• YOUR OBJECTIVE: Once the line containing "The other Header" is found in the entries below, restate it and each following line word for word, stopping after the line containing "The Claims are".

• Dataset entries:
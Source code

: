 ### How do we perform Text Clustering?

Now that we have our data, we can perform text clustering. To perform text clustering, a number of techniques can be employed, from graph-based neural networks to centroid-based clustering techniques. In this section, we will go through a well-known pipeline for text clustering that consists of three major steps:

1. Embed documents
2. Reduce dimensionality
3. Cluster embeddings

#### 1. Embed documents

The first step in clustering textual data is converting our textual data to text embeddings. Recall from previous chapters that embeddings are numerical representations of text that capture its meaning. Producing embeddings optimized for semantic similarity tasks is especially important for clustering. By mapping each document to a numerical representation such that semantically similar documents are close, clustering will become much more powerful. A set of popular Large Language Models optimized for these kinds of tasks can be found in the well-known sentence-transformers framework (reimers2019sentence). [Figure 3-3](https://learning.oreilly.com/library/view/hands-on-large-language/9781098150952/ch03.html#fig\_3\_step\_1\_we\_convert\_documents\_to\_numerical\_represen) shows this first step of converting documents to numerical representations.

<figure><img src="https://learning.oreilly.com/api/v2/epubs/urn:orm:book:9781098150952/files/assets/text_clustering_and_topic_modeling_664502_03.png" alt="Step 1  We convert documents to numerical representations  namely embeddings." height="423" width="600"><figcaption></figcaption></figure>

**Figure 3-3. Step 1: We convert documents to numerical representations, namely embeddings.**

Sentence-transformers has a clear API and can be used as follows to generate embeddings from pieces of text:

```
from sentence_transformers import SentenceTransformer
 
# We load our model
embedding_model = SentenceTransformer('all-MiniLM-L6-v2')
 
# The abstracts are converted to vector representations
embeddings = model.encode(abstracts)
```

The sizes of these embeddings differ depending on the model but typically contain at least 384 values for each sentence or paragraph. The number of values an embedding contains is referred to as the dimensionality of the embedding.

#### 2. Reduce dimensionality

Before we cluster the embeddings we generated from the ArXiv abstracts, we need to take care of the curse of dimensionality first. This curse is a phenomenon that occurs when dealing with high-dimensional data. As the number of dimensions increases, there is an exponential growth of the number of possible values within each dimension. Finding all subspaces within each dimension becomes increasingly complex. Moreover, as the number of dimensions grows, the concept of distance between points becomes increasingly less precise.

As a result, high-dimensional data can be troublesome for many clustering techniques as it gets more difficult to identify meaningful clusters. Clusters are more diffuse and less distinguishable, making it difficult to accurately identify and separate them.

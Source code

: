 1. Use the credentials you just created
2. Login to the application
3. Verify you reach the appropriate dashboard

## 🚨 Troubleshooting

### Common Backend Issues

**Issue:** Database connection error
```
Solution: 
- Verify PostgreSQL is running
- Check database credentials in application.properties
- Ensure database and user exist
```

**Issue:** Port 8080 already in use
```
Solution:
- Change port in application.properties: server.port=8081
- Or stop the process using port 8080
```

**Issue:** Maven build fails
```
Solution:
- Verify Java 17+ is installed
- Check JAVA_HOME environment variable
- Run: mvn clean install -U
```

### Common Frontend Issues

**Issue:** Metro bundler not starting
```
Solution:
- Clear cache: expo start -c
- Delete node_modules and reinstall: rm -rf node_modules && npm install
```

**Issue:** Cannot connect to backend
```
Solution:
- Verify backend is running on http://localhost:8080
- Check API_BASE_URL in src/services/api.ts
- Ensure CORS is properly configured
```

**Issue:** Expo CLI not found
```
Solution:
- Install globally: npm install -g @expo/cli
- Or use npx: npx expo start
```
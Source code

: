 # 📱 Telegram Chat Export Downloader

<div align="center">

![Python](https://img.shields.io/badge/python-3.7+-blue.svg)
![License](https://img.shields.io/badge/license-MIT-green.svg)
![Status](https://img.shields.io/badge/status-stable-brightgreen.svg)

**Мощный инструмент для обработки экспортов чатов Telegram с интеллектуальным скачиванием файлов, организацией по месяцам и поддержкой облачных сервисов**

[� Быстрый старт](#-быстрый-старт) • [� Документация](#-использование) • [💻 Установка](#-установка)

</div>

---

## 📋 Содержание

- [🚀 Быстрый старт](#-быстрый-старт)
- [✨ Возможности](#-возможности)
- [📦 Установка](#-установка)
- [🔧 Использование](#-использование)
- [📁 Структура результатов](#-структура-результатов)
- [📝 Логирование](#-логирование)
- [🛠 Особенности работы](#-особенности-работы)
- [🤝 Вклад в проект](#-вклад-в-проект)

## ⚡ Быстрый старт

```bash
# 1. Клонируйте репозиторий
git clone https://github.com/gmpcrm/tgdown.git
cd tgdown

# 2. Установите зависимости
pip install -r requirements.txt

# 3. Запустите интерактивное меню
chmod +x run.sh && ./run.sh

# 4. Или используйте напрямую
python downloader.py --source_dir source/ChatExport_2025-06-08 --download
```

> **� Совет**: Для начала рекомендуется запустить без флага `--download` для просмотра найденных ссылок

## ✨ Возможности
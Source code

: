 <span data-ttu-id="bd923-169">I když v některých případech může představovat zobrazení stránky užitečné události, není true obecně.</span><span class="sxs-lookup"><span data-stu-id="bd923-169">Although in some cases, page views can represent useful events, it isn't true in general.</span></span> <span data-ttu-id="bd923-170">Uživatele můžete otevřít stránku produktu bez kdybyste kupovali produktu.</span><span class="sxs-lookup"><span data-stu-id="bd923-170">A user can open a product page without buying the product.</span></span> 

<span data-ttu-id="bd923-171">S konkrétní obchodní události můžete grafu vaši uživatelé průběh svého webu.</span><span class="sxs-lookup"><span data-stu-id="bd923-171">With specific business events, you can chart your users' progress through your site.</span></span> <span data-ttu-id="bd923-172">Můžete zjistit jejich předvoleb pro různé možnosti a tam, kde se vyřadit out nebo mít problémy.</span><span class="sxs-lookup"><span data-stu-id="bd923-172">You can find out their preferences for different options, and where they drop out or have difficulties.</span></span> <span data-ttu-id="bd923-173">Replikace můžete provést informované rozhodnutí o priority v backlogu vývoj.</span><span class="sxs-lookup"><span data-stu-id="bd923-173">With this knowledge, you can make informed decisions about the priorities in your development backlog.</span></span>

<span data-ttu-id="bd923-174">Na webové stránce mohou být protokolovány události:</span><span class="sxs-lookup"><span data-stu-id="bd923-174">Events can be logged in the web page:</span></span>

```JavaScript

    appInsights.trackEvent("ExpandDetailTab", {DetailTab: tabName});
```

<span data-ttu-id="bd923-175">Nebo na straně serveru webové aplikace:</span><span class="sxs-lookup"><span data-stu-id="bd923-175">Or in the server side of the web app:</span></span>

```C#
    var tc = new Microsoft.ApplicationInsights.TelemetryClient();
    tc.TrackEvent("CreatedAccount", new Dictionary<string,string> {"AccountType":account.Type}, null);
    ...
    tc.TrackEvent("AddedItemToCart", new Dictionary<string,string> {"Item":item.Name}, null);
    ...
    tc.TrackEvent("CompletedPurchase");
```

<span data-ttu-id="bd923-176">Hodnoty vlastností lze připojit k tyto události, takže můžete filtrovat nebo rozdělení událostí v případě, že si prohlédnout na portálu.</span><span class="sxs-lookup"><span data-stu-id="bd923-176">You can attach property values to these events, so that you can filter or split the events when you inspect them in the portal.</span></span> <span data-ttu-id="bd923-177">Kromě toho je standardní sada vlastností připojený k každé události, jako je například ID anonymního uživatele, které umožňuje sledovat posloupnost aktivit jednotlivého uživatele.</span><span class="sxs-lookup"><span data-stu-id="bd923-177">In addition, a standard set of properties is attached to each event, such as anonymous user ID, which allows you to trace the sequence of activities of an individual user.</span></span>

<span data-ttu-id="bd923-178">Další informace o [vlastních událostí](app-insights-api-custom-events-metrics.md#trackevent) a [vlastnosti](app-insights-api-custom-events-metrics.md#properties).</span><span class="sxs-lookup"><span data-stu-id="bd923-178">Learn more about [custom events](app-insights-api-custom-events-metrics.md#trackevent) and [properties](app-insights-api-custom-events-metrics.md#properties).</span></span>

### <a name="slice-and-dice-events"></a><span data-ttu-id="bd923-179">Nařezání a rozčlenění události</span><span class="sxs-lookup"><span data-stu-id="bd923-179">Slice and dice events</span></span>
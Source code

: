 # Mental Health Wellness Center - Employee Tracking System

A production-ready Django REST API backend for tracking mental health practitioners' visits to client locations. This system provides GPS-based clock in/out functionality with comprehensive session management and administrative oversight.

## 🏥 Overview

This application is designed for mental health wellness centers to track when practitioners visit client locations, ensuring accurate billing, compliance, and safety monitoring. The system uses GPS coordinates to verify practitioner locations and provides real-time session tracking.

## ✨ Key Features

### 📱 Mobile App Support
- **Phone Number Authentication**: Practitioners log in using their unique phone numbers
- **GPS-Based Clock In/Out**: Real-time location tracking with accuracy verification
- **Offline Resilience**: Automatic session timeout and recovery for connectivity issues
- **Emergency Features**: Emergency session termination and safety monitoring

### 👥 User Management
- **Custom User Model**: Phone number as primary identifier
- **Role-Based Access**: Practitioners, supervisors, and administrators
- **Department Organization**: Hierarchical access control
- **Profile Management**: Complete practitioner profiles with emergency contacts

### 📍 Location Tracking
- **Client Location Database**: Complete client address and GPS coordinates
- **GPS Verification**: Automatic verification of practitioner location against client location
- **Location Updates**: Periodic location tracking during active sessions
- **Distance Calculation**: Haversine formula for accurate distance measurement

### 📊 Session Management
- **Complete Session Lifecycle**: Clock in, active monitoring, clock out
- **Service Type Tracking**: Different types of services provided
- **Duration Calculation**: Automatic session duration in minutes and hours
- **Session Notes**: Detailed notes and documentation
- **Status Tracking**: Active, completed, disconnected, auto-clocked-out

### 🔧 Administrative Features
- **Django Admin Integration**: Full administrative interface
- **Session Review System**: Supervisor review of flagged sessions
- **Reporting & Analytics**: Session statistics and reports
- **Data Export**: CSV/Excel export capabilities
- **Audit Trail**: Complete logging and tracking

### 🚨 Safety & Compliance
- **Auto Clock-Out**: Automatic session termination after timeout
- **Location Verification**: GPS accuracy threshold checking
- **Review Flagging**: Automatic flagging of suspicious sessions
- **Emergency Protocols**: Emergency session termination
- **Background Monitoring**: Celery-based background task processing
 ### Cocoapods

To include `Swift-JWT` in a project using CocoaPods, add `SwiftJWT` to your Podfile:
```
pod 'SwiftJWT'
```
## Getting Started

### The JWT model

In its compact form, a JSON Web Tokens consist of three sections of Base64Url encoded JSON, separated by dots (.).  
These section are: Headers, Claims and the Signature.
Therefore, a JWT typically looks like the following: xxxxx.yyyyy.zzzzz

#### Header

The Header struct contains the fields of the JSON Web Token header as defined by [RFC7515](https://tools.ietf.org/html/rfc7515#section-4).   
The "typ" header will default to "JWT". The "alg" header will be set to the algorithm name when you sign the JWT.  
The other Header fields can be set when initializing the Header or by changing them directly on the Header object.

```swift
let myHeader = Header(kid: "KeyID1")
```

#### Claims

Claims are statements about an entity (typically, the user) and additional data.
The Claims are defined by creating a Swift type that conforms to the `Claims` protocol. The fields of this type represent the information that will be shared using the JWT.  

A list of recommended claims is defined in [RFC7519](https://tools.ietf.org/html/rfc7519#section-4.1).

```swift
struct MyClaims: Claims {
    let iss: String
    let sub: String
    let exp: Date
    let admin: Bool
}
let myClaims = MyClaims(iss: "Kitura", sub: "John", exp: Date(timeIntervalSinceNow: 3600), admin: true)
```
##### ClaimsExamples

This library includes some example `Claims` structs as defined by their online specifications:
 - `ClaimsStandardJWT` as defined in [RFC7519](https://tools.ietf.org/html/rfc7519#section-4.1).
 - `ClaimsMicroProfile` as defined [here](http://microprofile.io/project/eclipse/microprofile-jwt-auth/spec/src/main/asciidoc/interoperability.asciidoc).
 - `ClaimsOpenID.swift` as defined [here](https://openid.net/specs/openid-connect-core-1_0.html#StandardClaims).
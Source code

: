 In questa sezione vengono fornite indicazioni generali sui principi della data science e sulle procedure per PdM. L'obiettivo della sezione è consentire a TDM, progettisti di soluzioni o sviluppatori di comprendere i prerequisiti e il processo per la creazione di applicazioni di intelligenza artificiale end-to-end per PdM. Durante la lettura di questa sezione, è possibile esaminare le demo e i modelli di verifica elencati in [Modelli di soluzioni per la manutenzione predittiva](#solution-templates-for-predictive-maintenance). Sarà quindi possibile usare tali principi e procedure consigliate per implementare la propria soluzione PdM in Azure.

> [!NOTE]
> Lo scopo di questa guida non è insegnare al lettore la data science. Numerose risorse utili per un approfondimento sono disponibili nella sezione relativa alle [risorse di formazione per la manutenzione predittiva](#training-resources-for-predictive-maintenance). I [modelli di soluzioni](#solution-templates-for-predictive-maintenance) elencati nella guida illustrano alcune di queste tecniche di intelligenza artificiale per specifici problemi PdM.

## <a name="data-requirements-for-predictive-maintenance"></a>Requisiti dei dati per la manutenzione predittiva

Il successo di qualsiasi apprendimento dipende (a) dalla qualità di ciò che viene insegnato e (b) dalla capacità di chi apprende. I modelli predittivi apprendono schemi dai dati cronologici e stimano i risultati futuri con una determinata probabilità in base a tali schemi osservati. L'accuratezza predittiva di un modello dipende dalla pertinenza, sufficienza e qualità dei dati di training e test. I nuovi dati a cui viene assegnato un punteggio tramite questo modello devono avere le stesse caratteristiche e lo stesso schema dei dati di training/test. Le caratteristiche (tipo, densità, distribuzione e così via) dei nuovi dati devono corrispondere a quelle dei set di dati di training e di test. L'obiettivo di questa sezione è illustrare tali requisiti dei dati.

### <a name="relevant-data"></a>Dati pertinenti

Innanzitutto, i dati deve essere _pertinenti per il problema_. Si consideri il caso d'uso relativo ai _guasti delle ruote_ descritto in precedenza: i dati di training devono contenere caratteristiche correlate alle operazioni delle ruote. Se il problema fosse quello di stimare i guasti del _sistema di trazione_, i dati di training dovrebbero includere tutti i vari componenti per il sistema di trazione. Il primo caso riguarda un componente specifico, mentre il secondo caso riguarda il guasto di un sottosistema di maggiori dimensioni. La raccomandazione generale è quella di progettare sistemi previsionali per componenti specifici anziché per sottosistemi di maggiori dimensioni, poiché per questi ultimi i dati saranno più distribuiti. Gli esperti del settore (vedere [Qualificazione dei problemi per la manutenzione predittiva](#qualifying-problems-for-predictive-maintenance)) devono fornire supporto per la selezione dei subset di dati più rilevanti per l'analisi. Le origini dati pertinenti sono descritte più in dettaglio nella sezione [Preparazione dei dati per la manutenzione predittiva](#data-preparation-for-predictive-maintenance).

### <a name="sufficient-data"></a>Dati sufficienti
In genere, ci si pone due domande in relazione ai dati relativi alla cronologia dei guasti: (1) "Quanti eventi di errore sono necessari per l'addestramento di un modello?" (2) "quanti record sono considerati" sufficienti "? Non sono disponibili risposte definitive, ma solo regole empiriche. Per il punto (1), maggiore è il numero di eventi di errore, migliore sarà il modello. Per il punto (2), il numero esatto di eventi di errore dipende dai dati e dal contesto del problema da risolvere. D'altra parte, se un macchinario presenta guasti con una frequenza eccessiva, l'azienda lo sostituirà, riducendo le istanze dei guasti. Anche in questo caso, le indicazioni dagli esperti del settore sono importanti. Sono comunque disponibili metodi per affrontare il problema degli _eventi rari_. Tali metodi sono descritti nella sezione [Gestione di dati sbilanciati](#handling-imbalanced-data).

• YOUR RESPONSE:
The other Header fields can be set when initializing the Header or by changing them directly on the Header object.

```swift
let myHeader = Header(kid: "KeyID1")
```

#### Claims

Claims are statements about an entity (typically, the user) and additional data.
The Claims are defined by creating a Swift type that conforms to the `Claims` protocol. The fields of this type represent the information that will be shared using the JWT.  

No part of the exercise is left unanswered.